Maybe it's because there's no official trail through the grove, but Canoe Creek somehow seems more wild than most other groves in Humboldt Redwoods. In contrast to the open, expansive groves around Bull Creek, Canoe Creek is unusually dense and is also much smaller. There's a lush carpeting of redwood sorrel. On one side of the trail, Canoe Creek is just out of sight but fills the grove with a pleasant burbling sound. There's a break in the canopy above the creek and you can see more tall trees rising up on the opposite bank of the creek. On the other side of the trail, the hillside rises steeply, marking the edge of the grove.
The grove is sometimes referred to as the Garden Club of America Grove (although the area dedicated to the Garden Club is actually much larger than the Canoe Creek grove). Off the Avenue of the Giants is a parking lot prominently signed for the Garden Club of America Grove. It's now easier to reach Canoe Creek from this parking lot; I'll eventually update this page with the new route.
This hike can only be done in the summer. At other times of year, the Eel River is too deep to cross.
Click here to see the trailhead location in Google Maps.
Park in the Visitor Center parking lot next to Burlington Campground. Cross the Avenue of the Giants and start hiking along the Nature Trail. As a nice bonus, this hike includes the entire Nature Trail, which in itself is a pretty nice old-growth hike.
Reaching the northern end of the Nature Trail, turn left onto a trail signed "River Access". The trail emerges from the woods and onto the gravelly banks of the Eel River. The scrub growing at the forest's edge hides the trail; look around carefully so that you'll be able to find the trail on the way back.

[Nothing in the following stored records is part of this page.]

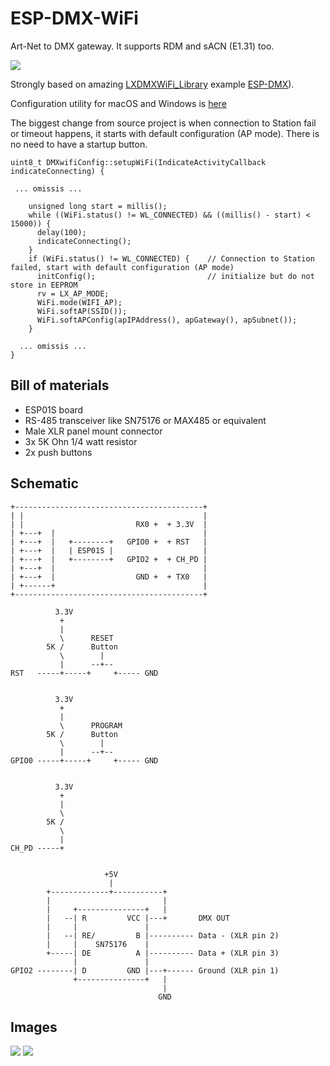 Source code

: # ESP-DMX-WiFi

Art-Net to DMX gateway. It supports RDM and sACN (E1.31) too.

![](images/Assembled.png)

Strongly based on amazing [LXDMXWiFi_Library](https://github.com/claudeheintz/LXDMXWiFi_Library) example [ESP-DMX](https://github.com/claudeheintz/LXDMXWiFi_Library/tree/master/examples/ESP-DMX)).

Configuration utility for macOS and Windows is [here](https://github.com/claudeheintz/LXDMXWiFi_Library/tree/master/examples/configuration%20utility)

The biggest change from source project is when connection to Station fail or timeout happens, it starts with default configuration (AP mode). There is no need to have a startup button.

```
uint8_t DMXwifiConfig::setupWiFi(IndicateActivityCallback indicateConnecting) {

 ... omissis ...

    unsigned long start = millis();
    while ((WiFi.status() != WL_CONNECTED) && ((millis() - start) < 15000)) {
      delay(100);
      indicateConnecting();
    }
    if (WiFi.status() != WL_CONNECTED) {    // Connection to Station failed, start with default configuration (AP mode)
      initConfig();                         // initialize but do not store in EEPROM
      rv = LX_AP_MODE;
      WiFi.mode(WIFI_AP);
      WiFi.softAP(SSID());
      WiFi.softAPConfig(apIPAddress(), apGateway(), apSubnet());
    }

  ... omissis ...
}
```

## Bill of materials

- ESP01S board
- RS-485 transceiver like SN75176 or MAX485 or equivalent
- Male XLR panel mount connector
- 3x 5K Ohn 1/4 watt resistor
- 2x push buttons

## Schematic

```                       
+------------------------------------------+
| |                                        |
| |                         RX0 +  + 3.3V  |
| +---+  |                                 |
| +---+  |   +--------+   GPIO0 +  + RST   |
| +---+  |   | ESP01S |                    |
| +---+  |   +--------+   GPIO2 +  + CH_PD |
| +---+  |                                 |
| +---+  |                  GND +  + TX0   |
| +------+                                 |
+------------------------------------------+
 
          3.3V 
           + 
           | 
           \      RESET
        5K /      Button
           \        |
           |      --+-- 
RST   -----+-----+     +----- GND


          3.3V 
           + 
           | 
           \      PROGRAM
        5K /      Button
           \        |
           |      --+-- 
GPIO0 -----+-----+     +----- GND


          3.3V 
           + 
           | 
           \
        5K /
           \ 
           |
CH_PD -----+


                     +5V
                      |
        +-------------+-----------+               
        |                         |
        |     +---------------+   |
        |   --| R         VCC |---+       DMX OUT
        |     |               |
        |   --| RE/         B |---------- Data - (XLR pin 2)
        |     |    SN75176    |
        +-----| DE          A |---------- Data + (XLR pin 3)
              |               |
GPIO2 --------| D         GND |---+------ Ground (XLR pin 1)
              +---------------+   |
                                  |
                                 GND
```

## Images

![](images/Open%20from%20USB%20side.png)
![](images/Open%20from%20DMX%20side.png)


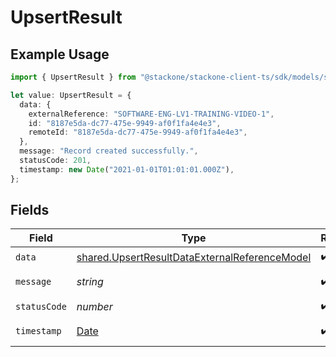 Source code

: # UpsertResult

## Example Usage

```typescript
import { UpsertResult } from "@stackone/stackone-client-ts/sdk/models/shared";

let value: UpsertResult = {
  data: {
    externalReference: "SOFTWARE-ENG-LV1-TRAINING-VIDEO-1",
    id: "8187e5da-dc77-475e-9949-af0f1fa4e4e3",
    remoteId: "8187e5da-dc77-475e-9949-af0f1fa4e4e3",
  },
  message: "Record created successfully.",
  statusCode: 201,
  timestamp: new Date("2021-01-01T01:01:01.000Z"),
};
```

## Fields

| Field                                                                                                                 | Type                                                                                                                  | Required                                                                                                              | Description                                                                                                           | Example                                                                                                               |
| --------------------------------------------------------------------------------------------------------------------- | --------------------------------------------------------------------------------------------------------------------- | --------------------------------------------------------------------------------------------------------------------- | --------------------------------------------------------------------------------------------------------------------- | --------------------------------------------------------------------------------------------------------------------- |
| `data`                                                                                                                | [shared.UpsertResultDataExternalReferenceModel](../../../sdk/models/shared/upsertresultdataexternalreferencemodel.md) | :heavy_check_mark:                                                                                                    | N/A                                                                                                                   |                                                                                                                       |
| `message`                                                                                                             | *string*                                                                                                              | :heavy_check_mark:                                                                                                    | N/A                                                                                                                   | Record created successfully.                                                                                          |
| `statusCode`                                                                                                          | *number*                                                                                                              | :heavy_check_mark:                                                                                                    | N/A                                                                                                                   | 201                                                                                                                   |
| `timestamp`                                                                                                           | [Date](https://developer.mozilla.org/en-US/docs/Web/JavaScript/Reference/Global_Objects/Date)                         | :heavy_check_mark:                                                                                                    | N/A                                                                                                                   | 2021-01-01T01:01:01.000Z                                                                                              |
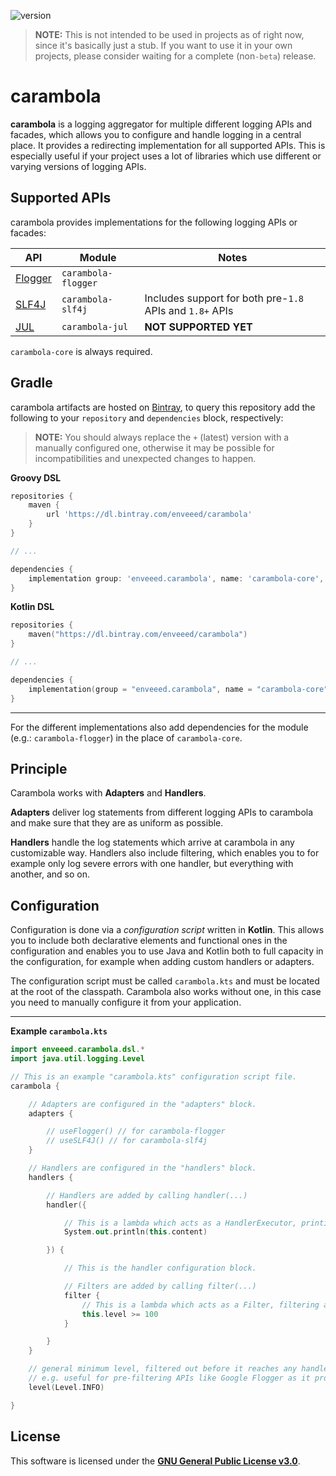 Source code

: ![version](https://img.shields.io/badge/dynamic/json.svg?color=%23AFB42B&label=latest&query=name&style=flat-square&url=https%3A%2F%2Fapi.bintray.com%2Fpackages%2Fenveeed%2Fcarambola%2Fcarambola-core%2Fversions%2F_latest&link=https://bintray.com/enveeed/carambola)

> **NOTE:** This is not intended to be used in projects as of right now, since it's basically just a stub.
> If you want to use it in your own projects, please consider waiting for a complete (non`-beta`) release.

# carambola

**carambola** is a logging aggregator for multiple different logging APIs and facades, 
which allows you to configure and handle logging in a central place. It provides a redirecting implementation for
all supported APIs. This is especially useful if your project uses a lot of libraries 
which use different or varying versions of logging APIs.

## Supported APIs

carambola provides implementations for the following logging APIs or facades:

| API | Module | Notes |
| --- | --- | --- |
| [Flogger][ref_flogger] | `carambola-flogger` |   |
| [SLF4J][ref_slf4j] | `carambola-slf4j` | Includes support for both pre-`1.8` APIs and `1.8+` APIs |
| [JUL][ref_jul] | `carambola-jul` | **NOT SUPPORTED YET** |

`carambola-core` is always required.

[ref_flogger]: https://github.com/google/flogger
[ref_slf4j]: https://slf4j.org
[ref_jul]: https://docs.oracle.com/en/java/javase/11/docs/api/java.logging/java/util/logging/LogManager.html

## Gradle

carambola artifacts are hosted on [Bintray](https://bintray.com/enveeed/carambola), to query this repository
add the following to your `repository` and `dependencies` block, respectively:

> **NOTE:** You should always replace the `+` (latest) version with a manually configured one, otherwise
> it may be possible for incompatibilities and unexpected changes to happen.

**Groovy DSL**
```Groovy
repositories {
    maven {
        url 'https://dl.bintray.com/enveeed/carambola'
    }
}

// ...

dependencies {
    implementation group: 'enveeed.carambola', name: 'carambola-core', version: '+'
}
```

**Kotlin DSL**
```Kotlin
repositories {
    maven("https://dl.bintray.com/enveeed/carambola")
}

// ...

dependencies {
    implementation(group = "enveeed.carambola", name = "carambola-core",version = "+")
}

```

---

For the different implementations also add dependencies for 
the module (e.g.: `carambola-flogger`) in the place of `carambola-core`.

## Principle

Carambola works with **Adapters** and **Handlers**.

**Adapters** deliver log statements
from different logging APIs to carambola and make sure that they are as uniform as possible.

**Handlers** handle the log statements which arrive at carambola in any customizable way.
Handlers also include filtering, which enables you to for example only log severe errors with
one handler, but everything with another, and so on. 

## Configuration

Configuration is done via a *configuration script* written in **Kotlin**. 
This allows you to include both declarative elements and functional ones in the configuration
and enables you to use Java and Kotlin both to full capacity in the configuration, for example
when adding custom handlers or adapters.

The configuration script must be called `carambola.kts` and must be located
at the root of the classpath. Carambola also works without one, in this case you need to manually
configure it from your application.

---

**Example `carambola.kts`**
```Kotlin
import enveeed.carambola.dsl.*
import java.util.logging.Level

// This is an example "carambola.kts" configuration script file.
carambola {

    // Adapters are configured in the "adapters" block.
    adapters {

        // useFlogger() // for carambola-flogger
        // useSLF4J() // for carambola-slf4j
    }

    // Handlers are configured in the "handlers" block.
    handlers {

        // Handlers are added by calling handler(...)
        handler({

            // This is a lambda which acts as a HandlerExecutor, printing the statement to STDOUT
            System.out.println(this.content)

        }) {

            // This is the handler configuration block.

            // Filters are added by calling filter(...)
            filter {
                // This is a lambda which acts as a Filter, filtering all statements which have level below 100.
                this.level >= 100
            }

        }
    }

    // general minimum level, filtered out before it reaches any handler.
    // e.g. useful for pre-filtering APIs like Google Flogger as it provides a speed benefit
    level(Level.INFO)

}
```

## License

This software is licensed under the **[GNU General Public License v3.0](https://www.gnu.org/licenses/)**.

Cross the Eel River on a seasonal footbridge. The trail climbs up a sandy bank on some removable steps that look kind of like a rope ladder and then enters a rather dismal second-growth forest. At the T intersection with the River Trail, turn left.
The trail parallels the river and climbs as it goes, straying further from the river. There are a few glimpses of the river through the trees. The forest soon improves as you enter old-growth uplands; the trees are small but, unlike the logged area, the woods are lush and healthy-looking. Dense huckleberry bushes line the trail.
You can go either way at the next intersection; the trail straight ahead descends slightly and passes through a redwood-covered alluvial flat, while the shorter trail to the right climbs over a low ridge.
Turn left when you reach an intersection with a dirt road and descend to the River Trail crossing. After this point you can follow the old roadbed for another 50 yards as it leaves the small upland trees behind and enters the spectacular lowlands. The road turns into a faint singletrack and then vanishes completely as it levels out on the alluvial flat.
Return the way you came, but for a little variety try taking the other branch of the Nature Trail on your way back.